Will modern, major brand-laptops outperform a 2009 laptop or do I need to pay closer attention to sp

Mrs. Devil occasionally works on a 2009 HP Pavilion with a Core2 Duo and Intel 4500MHD graphics. Those are the only two specs I think I care about, because other than universal basics (e.g. 15" or + screen, WiFi, Ethernet port), I can add RAM, all saves are to an NAS, etc.

It works very well for what she does—layout and design of 200-300 page non-fiction books (chart- and image-heavy), using Adobe Illustrator, Photoshop, InDesign and some Word and Excel. No 3D graphics and no gaming at all. She does stream Netflix and Hulu, but those are minimally taxing. All of these run perfectly fine on the 2009 laptop.

We’re looking to move her from a circa 2007 OSX Macbook to something that will run Win 7. Rationale is better suited for a different thread, but bottom line is NO Apple products and NO Windows 10.

So RAM and HDD aside, will any modern, major-brand (e.g. Dell, HP, etc.) laptop with an i3 or above CPU and any graphics (integrated or separate) outperform/benchmark higher than the Core2 Duo/Intel 4500MHD? We want to take advantage of Black Friday/Cyber Monday/Ludicrous Tuesday/etc., so research time might be limited.
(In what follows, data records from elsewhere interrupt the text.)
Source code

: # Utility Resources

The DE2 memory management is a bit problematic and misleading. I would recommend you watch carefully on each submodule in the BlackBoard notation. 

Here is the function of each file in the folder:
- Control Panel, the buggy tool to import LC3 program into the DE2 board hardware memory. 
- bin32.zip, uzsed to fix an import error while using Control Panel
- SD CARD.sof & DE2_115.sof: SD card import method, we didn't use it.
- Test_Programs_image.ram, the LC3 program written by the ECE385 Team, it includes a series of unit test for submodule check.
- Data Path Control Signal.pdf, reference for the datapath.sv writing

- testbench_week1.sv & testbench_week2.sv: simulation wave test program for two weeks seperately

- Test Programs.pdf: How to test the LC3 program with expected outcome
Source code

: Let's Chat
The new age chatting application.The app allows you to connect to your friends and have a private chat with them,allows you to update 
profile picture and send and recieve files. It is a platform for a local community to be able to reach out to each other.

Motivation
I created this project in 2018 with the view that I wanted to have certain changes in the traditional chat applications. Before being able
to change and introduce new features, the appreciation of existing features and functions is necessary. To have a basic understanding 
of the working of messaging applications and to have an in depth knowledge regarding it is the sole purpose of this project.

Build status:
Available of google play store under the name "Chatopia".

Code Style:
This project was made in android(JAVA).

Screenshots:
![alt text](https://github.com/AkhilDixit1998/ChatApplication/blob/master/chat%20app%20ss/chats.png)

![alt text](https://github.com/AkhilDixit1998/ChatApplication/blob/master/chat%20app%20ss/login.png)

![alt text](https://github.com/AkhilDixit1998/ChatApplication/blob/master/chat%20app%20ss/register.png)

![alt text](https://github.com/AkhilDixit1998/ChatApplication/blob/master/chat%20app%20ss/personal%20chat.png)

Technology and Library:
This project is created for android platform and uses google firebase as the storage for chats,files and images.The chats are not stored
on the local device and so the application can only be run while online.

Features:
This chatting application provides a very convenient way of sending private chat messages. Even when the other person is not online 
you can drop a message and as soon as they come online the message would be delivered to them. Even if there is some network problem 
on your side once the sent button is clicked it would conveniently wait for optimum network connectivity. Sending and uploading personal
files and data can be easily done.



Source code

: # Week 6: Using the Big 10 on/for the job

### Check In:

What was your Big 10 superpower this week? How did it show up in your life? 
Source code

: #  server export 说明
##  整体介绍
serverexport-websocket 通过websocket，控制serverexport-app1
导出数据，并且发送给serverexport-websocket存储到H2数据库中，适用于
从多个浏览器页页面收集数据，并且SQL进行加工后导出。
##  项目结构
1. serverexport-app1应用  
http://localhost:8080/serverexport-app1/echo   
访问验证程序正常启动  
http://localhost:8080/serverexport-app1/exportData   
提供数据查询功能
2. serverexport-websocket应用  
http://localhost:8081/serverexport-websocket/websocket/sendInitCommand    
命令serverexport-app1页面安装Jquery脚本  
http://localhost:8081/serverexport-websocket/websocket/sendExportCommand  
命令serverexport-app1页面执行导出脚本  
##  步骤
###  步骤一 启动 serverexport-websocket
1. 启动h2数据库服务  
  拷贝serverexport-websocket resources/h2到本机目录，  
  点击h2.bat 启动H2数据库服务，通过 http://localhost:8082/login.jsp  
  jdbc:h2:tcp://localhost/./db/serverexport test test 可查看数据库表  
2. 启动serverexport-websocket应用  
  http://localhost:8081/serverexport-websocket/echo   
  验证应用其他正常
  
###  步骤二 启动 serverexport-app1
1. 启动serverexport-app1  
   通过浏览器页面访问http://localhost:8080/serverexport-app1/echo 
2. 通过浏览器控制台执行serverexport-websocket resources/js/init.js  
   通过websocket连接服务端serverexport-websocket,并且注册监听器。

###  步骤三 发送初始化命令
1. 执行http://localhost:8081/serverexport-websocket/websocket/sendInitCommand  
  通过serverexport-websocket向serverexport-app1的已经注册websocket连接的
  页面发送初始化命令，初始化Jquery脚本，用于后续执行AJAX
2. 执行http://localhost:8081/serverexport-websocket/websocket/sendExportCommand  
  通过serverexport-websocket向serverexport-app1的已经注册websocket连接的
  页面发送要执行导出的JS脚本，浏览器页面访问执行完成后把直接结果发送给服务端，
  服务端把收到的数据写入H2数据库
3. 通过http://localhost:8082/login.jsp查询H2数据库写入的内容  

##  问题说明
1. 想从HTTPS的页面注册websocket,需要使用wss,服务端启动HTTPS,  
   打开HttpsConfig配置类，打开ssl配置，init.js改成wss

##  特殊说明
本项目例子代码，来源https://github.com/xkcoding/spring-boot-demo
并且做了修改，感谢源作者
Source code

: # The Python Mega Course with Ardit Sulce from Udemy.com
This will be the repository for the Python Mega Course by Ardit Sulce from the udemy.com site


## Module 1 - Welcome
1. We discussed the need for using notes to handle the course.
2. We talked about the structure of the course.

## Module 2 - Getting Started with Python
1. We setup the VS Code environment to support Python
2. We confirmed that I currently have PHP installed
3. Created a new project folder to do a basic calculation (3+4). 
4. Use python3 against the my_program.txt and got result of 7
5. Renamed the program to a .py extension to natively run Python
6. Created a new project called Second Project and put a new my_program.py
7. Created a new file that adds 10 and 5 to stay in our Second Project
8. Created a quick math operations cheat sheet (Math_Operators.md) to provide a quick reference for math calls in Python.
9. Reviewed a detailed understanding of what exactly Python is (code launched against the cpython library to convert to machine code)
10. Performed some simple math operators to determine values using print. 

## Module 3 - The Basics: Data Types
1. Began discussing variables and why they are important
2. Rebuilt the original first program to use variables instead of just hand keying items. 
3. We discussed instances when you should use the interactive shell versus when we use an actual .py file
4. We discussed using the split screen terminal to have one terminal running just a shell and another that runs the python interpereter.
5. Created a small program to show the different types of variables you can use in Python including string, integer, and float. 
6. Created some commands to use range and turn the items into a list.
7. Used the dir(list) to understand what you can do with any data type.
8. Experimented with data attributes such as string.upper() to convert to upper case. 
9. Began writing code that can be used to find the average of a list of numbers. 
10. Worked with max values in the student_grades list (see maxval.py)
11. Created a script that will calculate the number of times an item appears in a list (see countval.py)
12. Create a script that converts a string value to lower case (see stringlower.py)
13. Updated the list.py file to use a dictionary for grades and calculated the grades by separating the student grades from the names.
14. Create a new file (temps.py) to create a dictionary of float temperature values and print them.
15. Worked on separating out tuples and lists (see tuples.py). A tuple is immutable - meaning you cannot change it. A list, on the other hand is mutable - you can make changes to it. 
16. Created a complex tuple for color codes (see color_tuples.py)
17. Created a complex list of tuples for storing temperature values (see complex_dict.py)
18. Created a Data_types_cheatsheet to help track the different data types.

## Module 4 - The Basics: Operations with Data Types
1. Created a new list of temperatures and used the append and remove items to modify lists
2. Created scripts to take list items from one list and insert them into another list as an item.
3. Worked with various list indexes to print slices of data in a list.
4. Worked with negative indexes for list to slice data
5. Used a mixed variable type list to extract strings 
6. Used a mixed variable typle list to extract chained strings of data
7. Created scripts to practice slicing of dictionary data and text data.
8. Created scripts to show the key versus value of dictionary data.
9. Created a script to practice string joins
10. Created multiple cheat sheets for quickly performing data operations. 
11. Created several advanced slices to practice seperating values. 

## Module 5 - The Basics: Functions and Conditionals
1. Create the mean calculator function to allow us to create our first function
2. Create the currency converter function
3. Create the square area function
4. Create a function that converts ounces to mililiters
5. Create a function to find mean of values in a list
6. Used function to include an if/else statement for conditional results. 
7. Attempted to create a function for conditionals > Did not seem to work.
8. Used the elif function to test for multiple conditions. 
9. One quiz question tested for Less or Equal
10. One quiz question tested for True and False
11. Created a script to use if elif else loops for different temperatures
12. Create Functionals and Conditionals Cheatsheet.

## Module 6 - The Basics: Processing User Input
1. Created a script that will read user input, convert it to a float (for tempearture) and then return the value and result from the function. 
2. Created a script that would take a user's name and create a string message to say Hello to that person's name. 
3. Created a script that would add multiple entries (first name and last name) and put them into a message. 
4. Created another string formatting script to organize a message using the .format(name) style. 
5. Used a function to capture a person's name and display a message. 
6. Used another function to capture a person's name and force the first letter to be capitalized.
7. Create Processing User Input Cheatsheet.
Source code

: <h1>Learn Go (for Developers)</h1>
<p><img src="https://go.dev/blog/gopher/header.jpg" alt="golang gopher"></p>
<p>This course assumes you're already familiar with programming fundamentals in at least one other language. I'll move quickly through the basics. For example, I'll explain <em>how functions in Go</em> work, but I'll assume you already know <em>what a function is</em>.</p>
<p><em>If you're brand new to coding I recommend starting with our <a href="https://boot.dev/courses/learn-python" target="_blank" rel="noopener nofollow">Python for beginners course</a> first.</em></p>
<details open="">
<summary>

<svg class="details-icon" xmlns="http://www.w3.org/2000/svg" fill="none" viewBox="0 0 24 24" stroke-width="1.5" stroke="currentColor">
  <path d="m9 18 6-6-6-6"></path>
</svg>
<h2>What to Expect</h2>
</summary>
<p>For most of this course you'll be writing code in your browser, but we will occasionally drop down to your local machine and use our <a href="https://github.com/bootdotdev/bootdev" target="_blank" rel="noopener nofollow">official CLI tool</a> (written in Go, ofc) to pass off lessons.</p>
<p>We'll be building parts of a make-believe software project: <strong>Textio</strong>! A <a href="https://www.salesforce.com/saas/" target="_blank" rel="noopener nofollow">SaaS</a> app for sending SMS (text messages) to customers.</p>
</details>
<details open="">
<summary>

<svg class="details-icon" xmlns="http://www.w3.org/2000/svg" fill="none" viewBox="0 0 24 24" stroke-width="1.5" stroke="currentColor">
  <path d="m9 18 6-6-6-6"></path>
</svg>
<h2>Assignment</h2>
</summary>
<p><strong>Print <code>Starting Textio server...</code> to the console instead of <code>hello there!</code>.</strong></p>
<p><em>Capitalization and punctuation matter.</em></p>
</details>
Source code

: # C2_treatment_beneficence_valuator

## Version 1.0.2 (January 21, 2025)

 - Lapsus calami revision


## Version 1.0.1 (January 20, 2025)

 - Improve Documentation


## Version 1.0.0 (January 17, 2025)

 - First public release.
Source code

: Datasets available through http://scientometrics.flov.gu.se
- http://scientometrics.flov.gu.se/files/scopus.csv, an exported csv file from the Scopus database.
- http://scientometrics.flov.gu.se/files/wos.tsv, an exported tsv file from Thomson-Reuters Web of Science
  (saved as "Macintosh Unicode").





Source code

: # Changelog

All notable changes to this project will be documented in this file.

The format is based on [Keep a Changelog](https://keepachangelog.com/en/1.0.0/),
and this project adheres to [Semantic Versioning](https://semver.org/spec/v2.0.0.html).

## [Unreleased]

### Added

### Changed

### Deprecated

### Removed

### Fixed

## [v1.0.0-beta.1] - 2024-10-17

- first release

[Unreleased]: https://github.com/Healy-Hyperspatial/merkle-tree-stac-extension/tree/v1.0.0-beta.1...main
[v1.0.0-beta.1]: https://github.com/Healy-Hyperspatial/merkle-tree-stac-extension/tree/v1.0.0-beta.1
It would make things much easier if our choices were based on things like weight, screen size, touchscreen, etc.

Some of the very-low-power chips (Haswell-Y and Core M) may not match Core 2 Duo. The rest should be fine. Core i3 chips branded as Pentium are a great deal, but watch out for Pentium-branded Atoms, which are garbage. You do not need to worry about graphics.

what he said.

also, get as much RAM as you can cram into the thing. if it has DIMM slots then you can upgrade it yourself later.

SSD. You can start with a computer that is 5-10 years old and make it act faster than a new one in most situations if it has an SSD instead of a hard drive. Unfortunately, the laptops that come with SSDs inside are very expensive, generally. However, you can trivially upgrade any laptop your purchase to one with a large SSD. Also, 500 gig samsung ssds happen to be on sale right now…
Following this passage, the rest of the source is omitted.